This weekend I had the very great pleasure of chatting with Fraser Campbell.

For those of you that don’t know Fraser, he is part of the ever flourishing Scottish indy comics scene which is still producing some of the best creators and stories in the world, and someone whose work I’ve had the pleasure of reading for a number of years now. Fraser is a comic creator who has produced a multitude of titles over the years, with something for most every taste, be it drama, thriller, action horror, psychological horror, or, in this case, comedy.

The campaign for Fraser’s latest title “Monster Mates” is currently running on Kickstarter with just under two weeks left to go. Written by Fraser, with art from Steve Gregson and lettering from Colin Bell, it’s a title that is well worth throwing your money at.

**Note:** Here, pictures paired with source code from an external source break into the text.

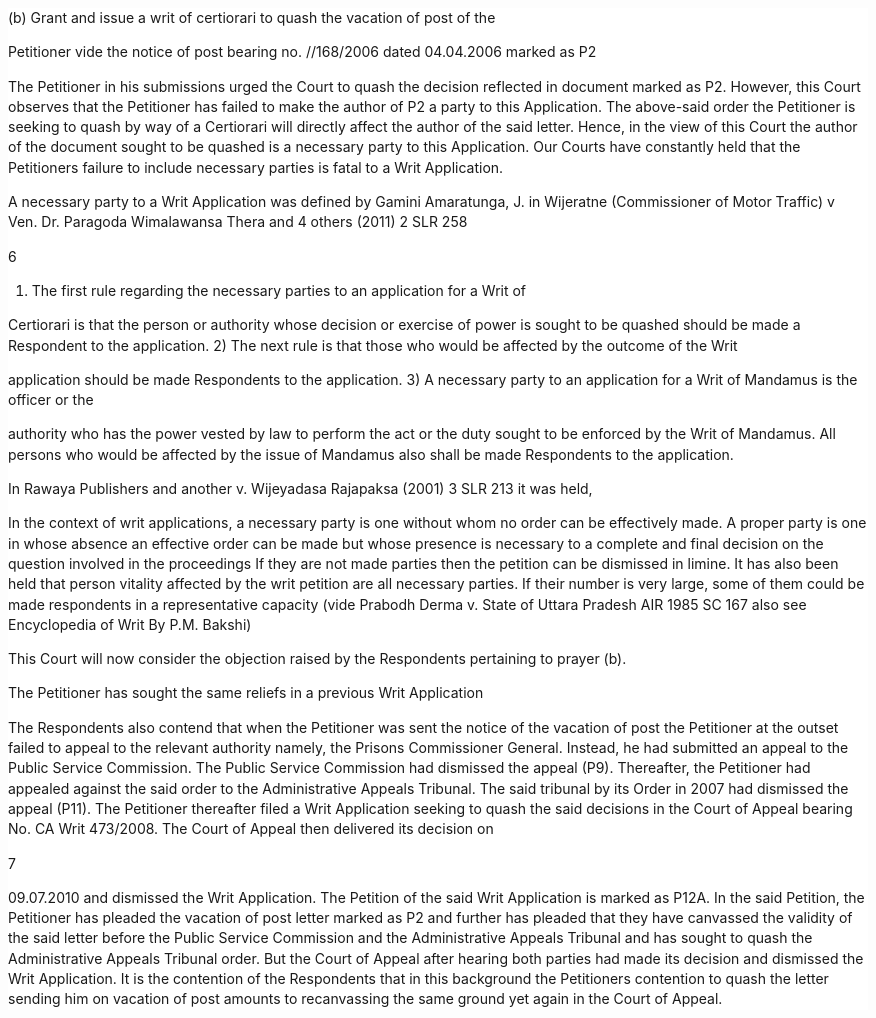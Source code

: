 (b) Grant and issue a writ of certiorari to quash the vacation of post of the

Petitioner vide the notice of post bearing no. //168/2006 dated 04.04.2006 marked as P2

The Petitioner in his submissions urged the Court to quash the decision reflected in document marked as P2. However, this Court observes that the Petitioner has failed to make the author of P2 a party to this Application. The above-said order the Petitioner is seeking to quash by way of a Certiorari will directly affect the author of the said letter. Hence, in the view of this Court the author of the document sought to be quashed is a necessary party to this Application. Our Courts have constantly held that the Petitioners failure to include necessary parties is fatal to a Writ Application.

A necessary party to a Writ Application was defined by Gamini Amaratunga, J. in Wijeratne (Commissioner of Motor Traffic) v Ven. Dr. Paragoda Wimalawansa Thera and 4 others (2011) 2 SLR 258

6

1) The first rule regarding the necessary parties to an application for a Writ of

Certiorari is that the person or authority whose decision or exercise of power is sought to be quashed should be made a Respondent to the application. 2) The next rule is that those who would be affected by the outcome of the Writ

application should be made Respondents to the application. 3) A necessary party to an application for a Writ of Mandamus is the officer or the

authority who has the power vested by law to perform the act or the duty sought to be enforced by the Writ of Mandamus. All persons who would be affected by the issue of Mandamus also shall be made Respondents to the application.

In Rawaya Publishers and another v. Wijeyadasa Rajapaksa (2001) 3 SLR 213 it was held,

In the context of writ applications, a necessary party is one without whom no order can be effectively made. A proper party is one in whose absence an effective order can be made but whose presence is necessary to a complete and final decision on the question involved in the proceedings If they are not made parties then the petition can be dismissed in limine. It has also been held that person vitality affected by the writ petition are all necessary parties. If their number is very large, some of them could be made respondents in a representative capacity (vide Prabodh Derma v. State of Uttara Pradesh AIR 1985 SC 167 also see Encyclopedia of Writ By P.M. Bakshi)

This Court will now consider the objection raised by the Respondents pertaining to prayer (b).

The Petitioner has sought the same reliefs in a previous Writ Application

The Respondents also contend that when the Petitioner was sent the notice of the vacation of post the Petitioner at the outset failed to appeal to the relevant authority namely, the Prisons Commissioner General. Instead, he had submitted an appeal to the Public Service Commission. The Public Service Commission had dismissed the appeal (P9). Thereafter, the Petitioner had appealed against the said order to the Administrative Appeals Tribunal. The said tribunal by its Order in 2007 had dismissed the appeal (P11). The Petitioner thereafter filed a Writ Application seeking to quash the said decisions in the Court of Appeal bearing No. CA Writ 473/2008. The Court of Appeal then delivered its decision on

7

09.07.2010 and dismissed the Writ Application. The Petition of the said Writ Application is marked as P12A. In the said Petition, the Petitioner has pleaded the vacation of post letter marked as P2 and further has pleaded that they have canvassed the validity of the said letter before the Public Service Commission and the Administrative Appeals Tribunal and has sought to quash the Administrative Appeals Tribunal order. But the Court of Appeal after hearing both parties had made its decision and dismissed the Writ Application. It is the contention of the Respondents that in this background the Petitioners contention to quash the letter sending him on vacation of post amounts to recanvassing the same ground yet again in the Court of Appeal.
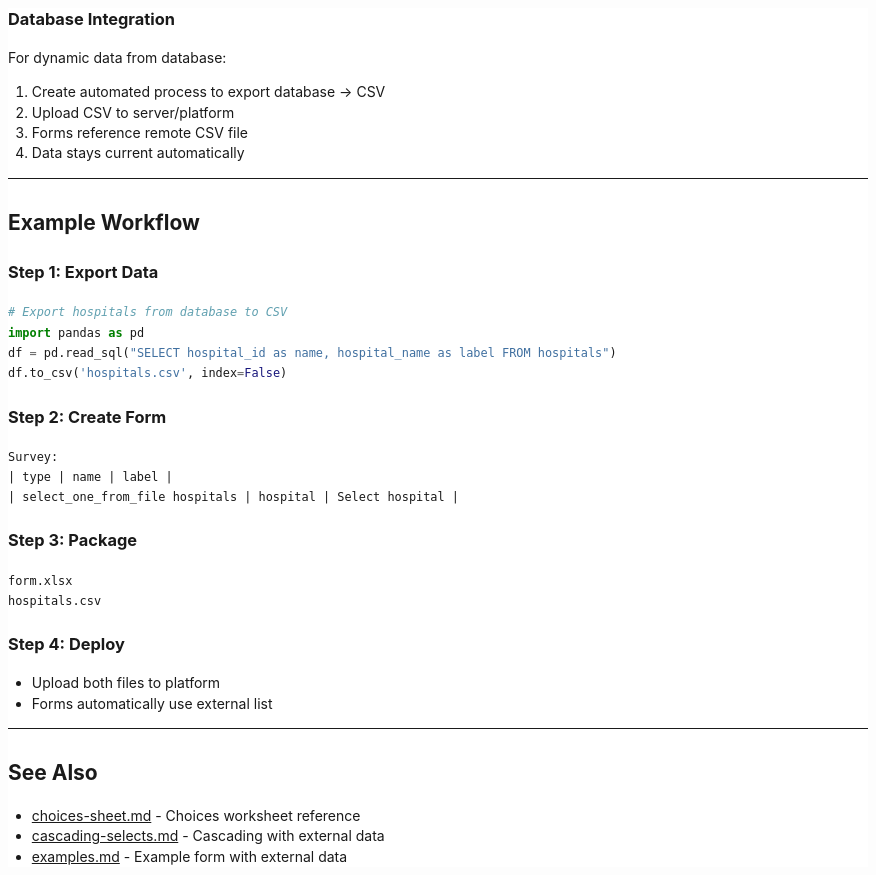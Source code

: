 ### Database Integration

For dynamic data from database:
1. Create automated process to export database → CSV
2. Upload CSV to server/platform
3. Forms reference remote CSV file
4. Data stays current automatically

---

## Example Workflow

### Step 1: Export Data
```python
# Export hospitals from database to CSV
import pandas as pd
df = pd.read_sql("SELECT hospital_id as name, hospital_name as label FROM hospitals")
df.to_csv('hospitals.csv', index=False)
```

### Step 2: Create Form
```
Survey:
| type | name | label |
| select_one_from_file hospitals | hospital | Select hospital |
```

### Step 3: Package
```
form.xlsx
hospitals.csv
```

### Step 4: Deploy
- Upload both files to platform
- Forms automatically use external list

---

## See Also

- [choices-sheet.md](choices-sheet.md) - Choices worksheet reference
- [cascading-selects.md](cascading-selects.md) - Cascading with external data
- [examples.md](../examples.md) - Example form with external data
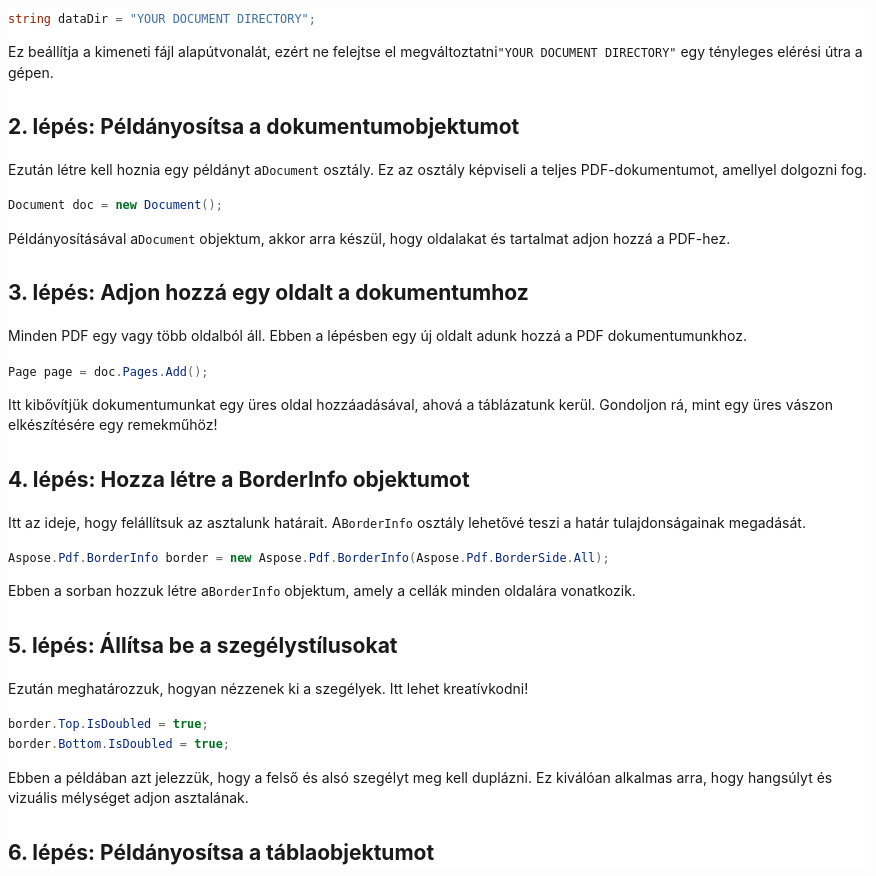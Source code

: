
 ```csharp
string dataDir = "YOUR DOCUMENT DIRECTORY";
```

 Ez beállítja a kimeneti fájl alapútvonalát, ezért ne felejtse el megváltoztatni`"YOUR DOCUMENT DIRECTORY"` egy tényleges elérési útra a gépen.

## 2. lépés: Példányosítsa a dokumentumobjektumot

 Ezután létre kell hoznia egy példányt a`Document` osztály. Ez az osztály képviseli a teljes PDF-dokumentumot, amellyel dolgozni fog.

```csharp
Document doc = new Document();
```

 Példányosításával a`Document` objektum, akkor arra készül, hogy oldalakat és tartalmat adjon hozzá a PDF-hez.

## 3. lépés: Adjon hozzá egy oldalt a dokumentumhoz

Minden PDF egy vagy több oldalból áll. Ebben a lépésben egy új oldalt adunk hozzá a PDF dokumentumunkhoz.

```csharp
Page page = doc.Pages.Add();
```

Itt kibővítjük dokumentumunkat egy üres oldal hozzáadásával, ahová a táblázatunk kerül. Gondoljon rá, mint egy üres vászon elkészítésére egy remekműhöz!

## 4. lépés: Hozza létre a BorderInfo objektumot

 Itt az ideje, hogy felállítsuk az asztalunk határait. A`BorderInfo` osztály lehetővé teszi a határ tulajdonságainak megadását.

```csharp
Aspose.Pdf.BorderInfo border = new Aspose.Pdf.BorderInfo(Aspose.Pdf.BorderSide.All);
```

 Ebben a sorban hozzuk létre a`BorderInfo` objektum, amely a cellák minden oldalára vonatkozik.

## 5. lépés: Állítsa be a szegélystílusokat

Ezután meghatározzuk, hogyan nézzenek ki a szegélyek. Itt lehet kreatívkodni!

```csharp
border.Top.IsDoubled = true;
border.Bottom.IsDoubled = true;
```

Ebben a példában azt jelezzük, hogy a felső és alsó szegélyt meg kell duplázni. Ez kiválóan alkalmas arra, hogy hangsúlyt és vizuális mélységet adjon asztalának.

## 6. lépés: Példányosítsa a táblaobjektumot
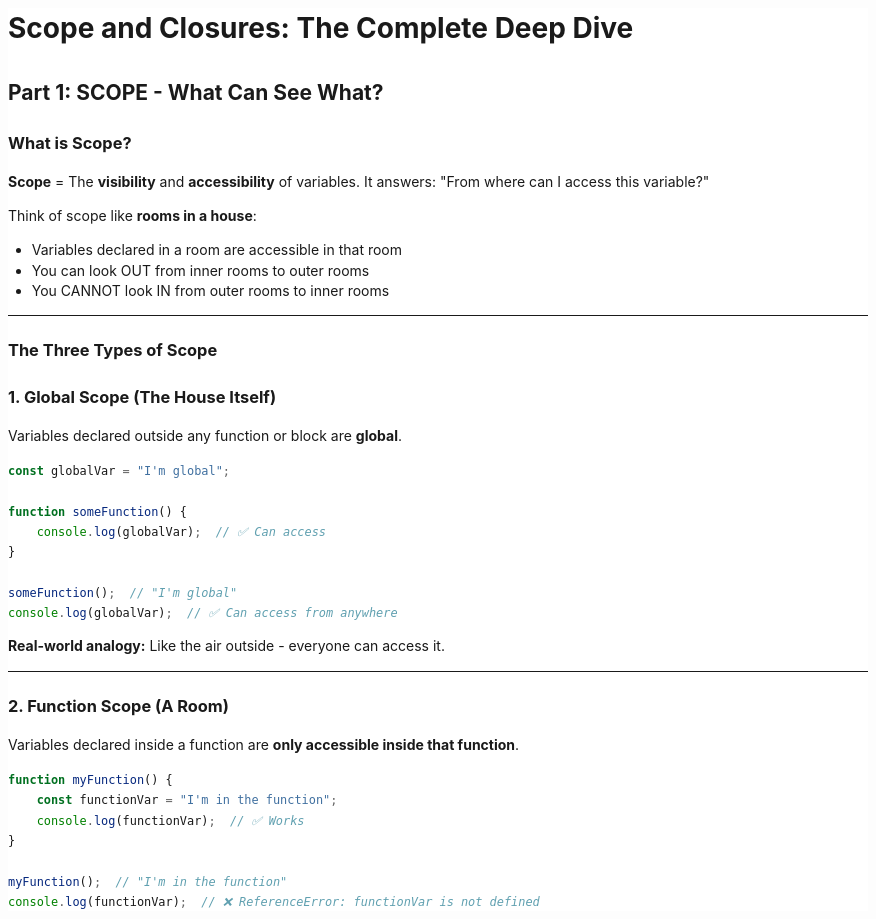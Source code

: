 # Scope and Closures: The Complete Deep Dive

## Part 1: SCOPE - What Can See What?

### What is Scope?

**Scope** = The **visibility** and **accessibility** of variables. It answers: "From where can I access this variable?"

Think of scope like **rooms in a house**:

- Variables declared in a room are accessible in that room
- You can look OUT from inner rooms to outer rooms
- You CANNOT look IN from outer rooms to inner rooms

---

### The Three Types of Scope

### 1. Global Scope (The House Itself)

Variables declared outside any function or block are **global**.

```jsx
const globalVar = "I'm global";

function someFunction() {
    console.log(globalVar);  // ✅ Can access
}

someFunction();  // "I'm global"
console.log(globalVar);  // ✅ Can access from anywhere

```

**Real-world analogy:** Like the air outside - everyone can access it.

---

### 2. Function Scope (A Room)

Variables declared inside a function are **only accessible inside that function**.

```jsx
function myFunction() {
    const functionVar = "I'm in the function";
    console.log(functionVar);  // ✅ Works
}

myFunction();  // "I'm in the function"
console.log(functionVar);  // ❌ ReferenceError: functionVar is not defined

```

Set in the fictional Northern English town of Ripmourne, and with the characters all being inspired by the immediately recognisable Universal Monster movie characters, Monster Mates is primarily the story of three friends setting out to save their local nightclub The Lagoon, from being bulldozed in the name of progress and some swanky new flats.

It’s also the story of life in a small town, which can simultaneously be a place of great community spirit and belonging and a soul crushingly boring place full of gossip with no escape from even the most minutely embarrassing thing you have ever done. It’s about lifelong friends and how those relationships can be affirming and evolving, or how they can become petrified in time, solely revolving around a couple of years of the glory days that you repeat, over and over, every time you meet up.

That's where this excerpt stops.